- GOAL OF THE EXERCISE
The response should consist of every line below, restated exactly, with no pictures.

╭──

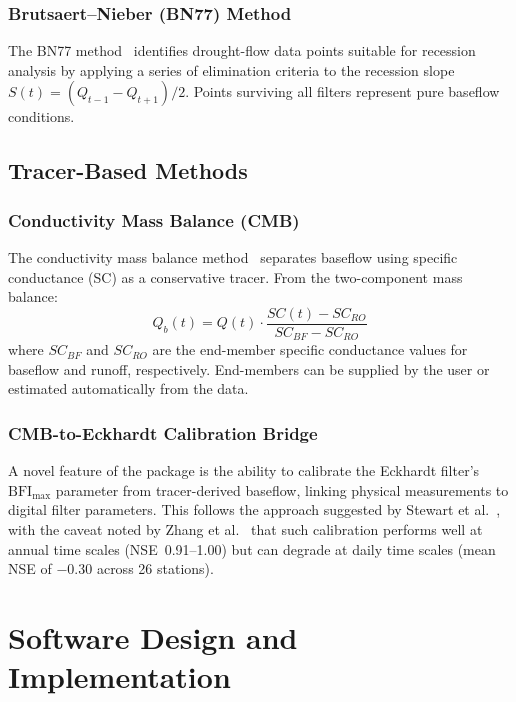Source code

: \documentclass[hydrology,article,submit,pdftex,moreauthors]{Definitions/mdpi}
\begin{document}
\subsubsection{Brutsaert--Nieber (BN77) Method}

The BN77 method~\cite{Cheng2016} identifies drought-flow data points suitable for recession analysis by applying a series of elimination criteria to the recession slope $S(t) = (Q_{t-1} - Q_{t+1})/2$. Points surviving all filters represent pure baseflow conditions.

\subsection{Tracer-Based Methods}
\label{sec:tracer}

\subsubsection{Conductivity Mass Balance (CMB)}

The conductivity mass balance method~\cite{Stewart2007} separates baseflow using specific conductance (SC) as a conservative tracer. From the two-component mass balance:
\begin{equation}
\label{eq:cmb}
Q_b(t) = Q(t) \cdot \frac{SC(t) - SC_{RO}}{SC_{BF} - SC_{RO}}
\end{equation}
where $SC_{BF}$ and $SC_{RO}$ are the end-member specific conductance values for baseflow and runoff, respectively. End-members can be supplied by the user or estimated automatically from the data.

\subsubsection{CMB-to-Eckhardt Calibration Bridge}

A novel feature of the package is the ability to calibrate the Eckhardt filter's $\mathrm{BFI_{max}}$ parameter from tracer-derived baseflow, linking physical measurements to digital filter parameters. This follows the approach suggested by Stewart et al.~\cite{Stewart2007}, with the caveat noted by Zhang et al.~\cite{Zhang2021} that such calibration performs well at annual time scales (NSE~0.91--1.00) but can degrade at daily time scales (mean NSE of $-0.30$ across 26 stations).

\section{Software Design and Implementation}
\label{sec:design}
\end{document}

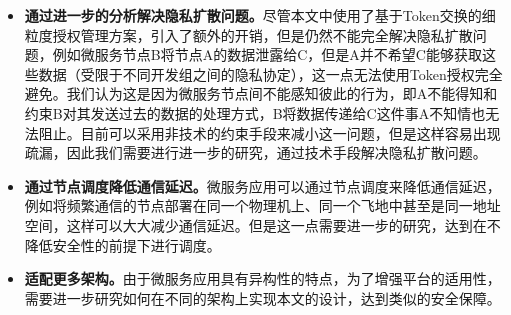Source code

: \begin{itemize}
    \item \textbf{通过进一步的分析解决隐私扩散问题。}尽管本文中使用了基于Token交换的细粒度授权管理方案，引入了额外的开销，但是仍然不能完全解决隐私扩散问题，例如微服务节点B将节点A的数据泄露给C，但是A并不希望C能够获取这些数据（受限于不同开发组之间的隐私协定），这一点无法使用Token授权完全避免。我们认为这是因为微服务节点间不能感知彼此的行为，即A不能得知和约束B对其发送过去的数据的处理方式，B将数据传递给C这件事A不知情也无法阻止。目前可以采用非技术的约束手段来减小这一问题，但是这样容易出现疏漏，因此我们需要进行进一步的研究，通过技术手段解决隐私扩散问题。
    \item \textbf{通过节点调度降低通信延迟。}微服务应用可以通过节点调度来降低通信延迟，例如将频繁通信的节点部署在同一个物理机上、同一个飞地中甚至是同一地址空间，这样可以大大减少通信延迟。但是这一点需要进一步的研究，达到在不降低安全性的前提下进行调度。
    \item \textbf{适配更多架构。}由于微服务应用具有异构性的特点，为了增强平台的适用性，需要进一步研究如何在不同的架构上实现本文的设计，达到类似的安全保障。
\end{itemize}
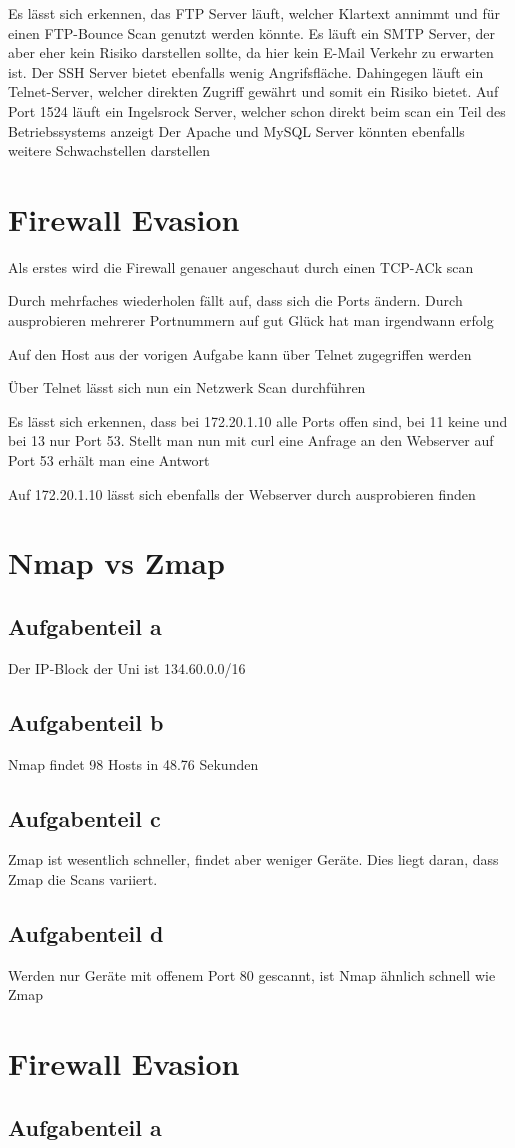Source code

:\documentclass[a4paper,12pt,
headsepline,           %
twoside,               %
pointlessnumbers,      %
bibtotoc,              %
BCOR15mm               %
]{scrbook}
\begin{document}
Es lässt sich erkennen, das FTP Server läuft, welcher Klartext annimmt und für einen FTP-Bounce Scan genutzt werden könnte. Es läuft ein SMTP Server, der aber eher kein Risiko darstellen sollte, da hier kein E-Mail Verkehr zu erwarten ist. Der SSH Server bietet ebenfalls wenig Angrifsfläche. Dahingegen läuft
ein Telnet-Server, welcher direkten Zugriff gewährt und somit ein Risiko bietet. Auf Port 1524 läuft ein Ingelsrock Server, welcher schon direkt beim scan ein Teil des Betriebssystems anzeigt
Der Apache und MySQL Server könnten ebenfalls weitere Schwachstellen darstellen

\section*{Firewall Evasion}
Als erstes wird die Firewall genauer angeschaut durch einen TCP-ACk scan

Durch mehrfaches wiederholen fällt auf, dass sich die Ports ändern. Durch ausprobieren mehrerer Portnummern auf gut Glück hat man irgendwann erfolg

Auf den Host aus der vorigen Aufgabe kann über Telnet zugegriffen werden

Über Telnet lässt sich nun ein Netzwerk Scan durchführen

Es lässt sich erkennen, dass bei 172.20.1.10 alle Ports offen sind, bei 11 keine und bei 13 nur Port 53. Stellt man nun mit curl eine Anfrage an den Webserver auf Port 53 erhält man eine Antwort

Auf 172.20.1.10 lässt sich ebenfalls der Webserver durch ausprobieren finden


\section*{Nmap vs Zmap}
\subsection*{Aufgabenteil a}
Der IP-Block der Uni ist 134.60.0.0/16
\subsection*{Aufgabenteil b}

Nmap findet 98 Hosts in 48.76 Sekunden
\subsection*{Aufgabenteil c}

Zmap ist wesentlich schneller, findet aber weniger Geräte. Dies liegt daran, dass Zmap die Scans variiert.
\subsection*{Aufgabenteil d}

Werden nur Geräte mit offenem Port 80 gescannt, ist Nmap ähnlich schnell wie Zmap

\section*{Firewall Evasion}
\subsection*{Aufgabenteil a}
\end{document}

╰──

- RESULT OF THIS TASK
Source code

: \documentclass[hydrology,article,submit,pdftex,moreauthors]{Definitions/mdpi}
\begin{document}
\subsubsection{Brutsaert--Nieber (BN77) Method}

The BN77 method~\cite{Cheng2016} identifies drought-flow data points suitable for recession analysis by applying a series of elimination criteria to the recession slope $S(t) = (Q_{t-1} - Q_{t+1})/2$. Points surviving all filters represent pure baseflow conditions.

\subsection{Tracer-Based Methods}
\label{sec:tracer}

\subsubsection{Conductivity Mass Balance (CMB)}

The conductivity mass balance method~\cite{Stewart2007} separates baseflow using specific conductance (SC) as a conservative tracer. From the two-component mass balance:
\begin{equation}
\label{eq:cmb}
Q_b(t) = Q(t) \cdot \frac{SC(t) - SC_{RO}}{SC_{BF} - SC_{RO}}
\end{equation}
where $SC_{BF}$ and $SC_{RO}$ are the end-member specific conductance values for baseflow and runoff, respectively. End-members can be supplied by the user or estimated automatically from the data.

\subsubsection{CMB-to-Eckhardt Calibration Bridge}

A novel feature of the package is the ability to calibrate the Eckhardt filter's $\mathrm{BFI_{max}}$ parameter from tracer-derived baseflow, linking physical measurements to digital filter parameters. This follows the approach suggested by Stewart et al.~\cite{Stewart2007}, with the caveat noted by Zhang et al.~\cite{Zhang2021} that such calibration performs well at annual time scales (NSE~0.91--1.00) but can degrade at daily time scales (mean NSE of $-0.30$ across 26 stations).

\section{Software Design and Implementation}
\label{sec:design}
\end{document}

Source code

: \begin{itemize}
    \item \textbf{通过进一步的分析解决隐私扩散问题。}尽管本文中使用了基于Token交换的细粒度授权管理方案，引入了额外的开销，但是仍然不能完全解决隐私扩散问题，例如微服务节点B将节点A的数据泄露给C，但是A并不希望C能够获取这些数据（受限于不同开发组之间的隐私协定），这一点无法使用Token授权完全避免。我们认为这是因为微服务节点间不能感知彼此的行为，即A不能得知和约束B对其发送过去的数据的处理方式，B将数据传递给C这件事A不知情也无法阻止。目前可以采用非技术的约束手段来减小这一问题，但是这样容易出现疏漏，因此我们需要进行进一步的研究，通过技术手段解决隐私扩散问题。
    \item \textbf{通过节点调度降低通信延迟。}微服务应用可以通过节点调度来降低通信延迟，例如将频繁通信的节点部署在同一个物理机上、同一个飞地中甚至是同一地址空间，这样可以大大减少通信延迟。但是这一点需要进一步的研究，达到在不降低安全性的前提下进行调度。
    \item \textbf{适配更多架构。}由于微服务应用具有异构性的特点，为了增强平台的适用性，需要进一步研究如何在不同的架构上实现本文的设计，达到类似的安全保障。
\end{itemize}
Source code

:\documentclass[a4paper,12pt,
headsepline,           %
twoside,               %
pointlessnumbers,      %
bibtotoc,              %
BCOR15mm               %
]{scrbook}
\begin{document}
Es lässt sich erkennen, das FTP Server läuft, welcher Klartext annimmt und für einen FTP-Bounce Scan genutzt werden könnte. Es läuft ein SMTP Server, der aber eher kein Risiko darstellen sollte, da hier kein E-Mail Verkehr zu erwarten ist. Der SSH Server bietet ebenfalls wenig Angrifsfläche. Dahingegen läuft
ein Telnet-Server, welcher direkten Zugriff gewährt und somit ein Risiko bietet. Auf Port 1524 läuft ein Ingelsrock Server, welcher schon direkt beim scan ein Teil des Betriebssystems anzeigt
Der Apache und MySQL Server könnten ebenfalls weitere Schwachstellen darstellen

\section*{Firewall Evasion}
Als erstes wird die Firewall genauer angeschaut durch einen TCP-ACk scan

Durch mehrfaches wiederholen fällt auf, dass sich die Ports ändern. Durch ausprobieren mehrerer Portnummern auf gut Glück hat man irgendwann erfolg

Auf den Host aus der vorigen Aufgabe kann über Telnet zugegriffen werden

Über Telnet lässt sich nun ein Netzwerk Scan durchführen

Es lässt sich erkennen, dass bei 172.20.1.10 alle Ports offen sind, bei 11 keine und bei 13 nur Port 53. Stellt man nun mit curl eine Anfrage an den Webserver auf Port 53 erhält man eine Antwort

Auf 172.20.1.10 lässt sich ebenfalls der Webserver durch ausprobieren finden


\section*{Nmap vs Zmap}
\subsection*{Aufgabenteil a}
Der IP-Block der Uni ist 134.60.0.0/16
\subsection*{Aufgabenteil b}

Nmap findet 98 Hosts in 48.76 Sekunden
\subsection*{Aufgabenteil c}

Zmap ist wesentlich schneller, findet aber weniger Geräte. Dies liegt daran, dass Zmap die Scans variiert.
\subsection*{Aufgabenteil d}

Werden nur Geräte mit offenem Port 80 gescannt, ist Nmap ähnlich schnell wie Zmap

\section*{Firewall Evasion}
\subsection*{Aufgabenteil a}
\end{document}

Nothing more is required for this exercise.